Twitter Archiving on WordPress

Or: How I Learned to Stop Worrying and Love the Yahoo Pipes.

There are a few different backup services that allow for backing up your twitter feed. You may or may not be aware, but it’s actually rather difficult to back up and archive your tweets, if you have passed a certain threshold in number and age (the magic number currently being 3200 tweets). If by some miracle, you manage to get a more complete archive (I signed up with BackupMyTweets a while back, and they managed to go all the way back as near as I can tell), there is then the task of figuring out what to DO with those archives.
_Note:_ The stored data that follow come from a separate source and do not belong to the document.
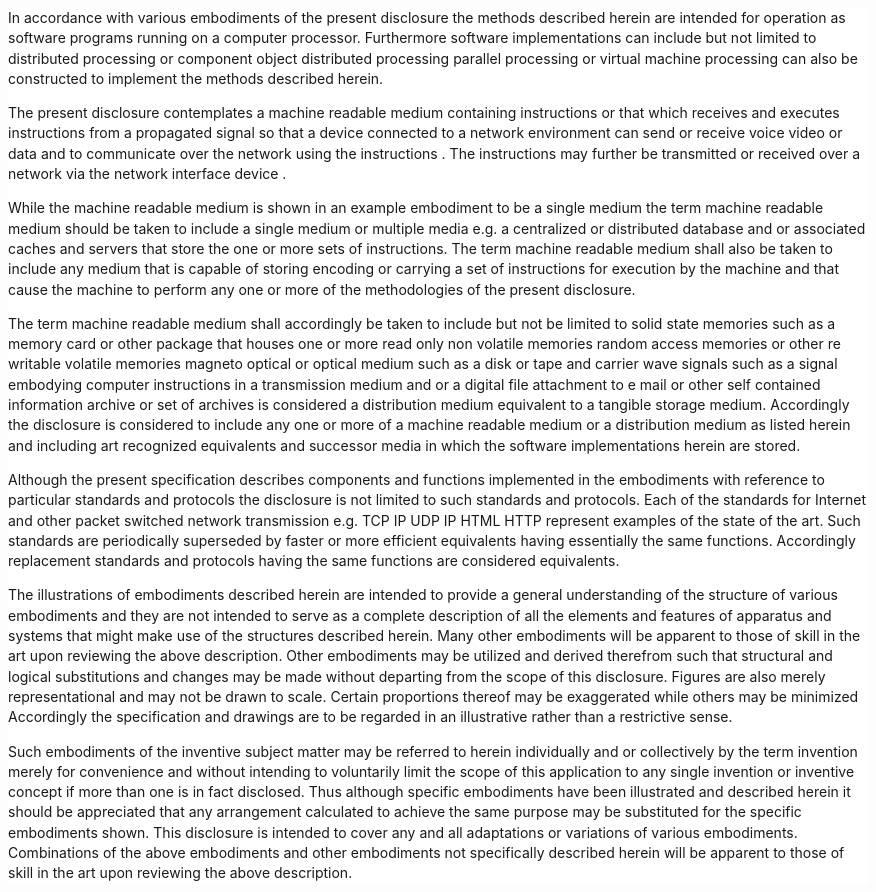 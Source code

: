 In accordance with various embodiments of the present disclosure the methods described herein are intended for operation as software programs running on a computer processor. Furthermore software implementations can include but not limited to distributed processing or component object distributed processing parallel processing or virtual machine processing can also be constructed to implement the methods described herein.

The present disclosure contemplates a machine readable medium containing instructions or that which receives and executes instructions from a propagated signal so that a device connected to a network environment can send or receive voice video or data and to communicate over the network using the instructions . The instructions may further be transmitted or received over a network via the network interface device .

While the machine readable medium is shown in an example embodiment to be a single medium the term machine readable medium should be taken to include a single medium or multiple media e.g. a centralized or distributed database and or associated caches and servers that store the one or more sets of instructions. The term machine readable medium shall also be taken to include any medium that is capable of storing encoding or carrying a set of instructions for execution by the machine and that cause the machine to perform any one or more of the methodologies of the present disclosure.

The term machine readable medium shall accordingly be taken to include but not be limited to solid state memories such as a memory card or other package that houses one or more read only non volatile memories random access memories or other re writable volatile memories magneto optical or optical medium such as a disk or tape and carrier wave signals such as a signal embodying computer instructions in a transmission medium and or a digital file attachment to e mail or other self contained information archive or set of archives is considered a distribution medium equivalent to a tangible storage medium. Accordingly the disclosure is considered to include any one or more of a machine readable medium or a distribution medium as listed herein and including art recognized equivalents and successor media in which the software implementations herein are stored.

Although the present specification describes components and functions implemented in the embodiments with reference to particular standards and protocols the disclosure is not limited to such standards and protocols. Each of the standards for Internet and other packet switched network transmission e.g. TCP IP UDP IP HTML HTTP represent examples of the state of the art. Such standards are periodically superseded by faster or more efficient equivalents having essentially the same functions. Accordingly replacement standards and protocols having the same functions are considered equivalents.

The illustrations of embodiments described herein are intended to provide a general understanding of the structure of various embodiments and they are not intended to serve as a complete description of all the elements and features of apparatus and systems that might make use of the structures described herein. Many other embodiments will be apparent to those of skill in the art upon reviewing the above description. Other embodiments may be utilized and derived therefrom such that structural and logical substitutions and changes may be made without departing from the scope of this disclosure. Figures are also merely representational and may not be drawn to scale. Certain proportions thereof may be exaggerated while others may be minimized Accordingly the specification and drawings are to be regarded in an illustrative rather than a restrictive sense.

Such embodiments of the inventive subject matter may be referred to herein individually and or collectively by the term invention merely for convenience and without intending to voluntarily limit the scope of this application to any single invention or inventive concept if more than one is in fact disclosed. Thus although specific embodiments have been illustrated and described herein it should be appreciated that any arrangement calculated to achieve the same purpose may be substituted for the specific embodiments shown. This disclosure is intended to cover any and all adaptations or variations of various embodiments. Combinations of the above embodiments and other embodiments not specifically described herein will be apparent to those of skill in the art upon reviewing the above description.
Personally, I wanted to put them into a WordPress install, and then use a plugin to keep it up to date going forward, because I’m a fan of a consolidated media identity (come to one place, which I manage, and get all the data you want or need). The problem was that while BackupMyTweets had all my tweets backed up, their download options left something to be desired (PDF, CSV, XML, and JSON, none of which in formats that could be easily imported into WP). I could have used a different service, like TweetBackup, but they were limited by the 3200 tweet cap, and thus it wouldn’t be all of my tweets. If I was going to bother doing this consolidation, I wanted to do it ONCE, and I wanted it to be as complete as possible.

I spent some time doing research into this problem, and wasn’t really happy with any of the solutions. I’m not really a programmer, and so the notion of writing a perl or python script to parse the archive xml format into what wordpress needs seemed daunting and unreasonable. Ultimately, I discovered a really simple and easy solution: Yahoo Pipes. If you haven’t played with this service before, I highly recommend it — it’s not really doing anything a good programmer (or even scripter) couldn’t do, but it takes a lot of the pain out of that process and gives you a visual method to track all the transformations and parsing you might be applying. Case in point, I’ve put together a CSV to RSS converter that takes the Twitter CSV archive from BackupMyTweets, and parses it into an RSS feed that I could then import into WordPress. The end result: a blog with ~4200 one-line posts.

A few caveats:

  • If you are going to use this method, be sure to set the default category to “tweets” (or wherever else you plan to put them) BEFORE you run the importer.
  • You may need to break your RSS feed into multiple files, as there is a database timeout that you might run into otherwise.
  • Titles on tweets are kind of silly. I recommend using a theme that supports the “status” post format and removes the titles for status posts.

If you want to check out the pipe I made, it can be found here. It’s pretty simple: pull from a csv file stashed on a site, map the columns to the correct fields in a “Create RSS” widget, do something to solve the “what should the title be on a tweet” question (I did a truncated version of the tweet), output the result.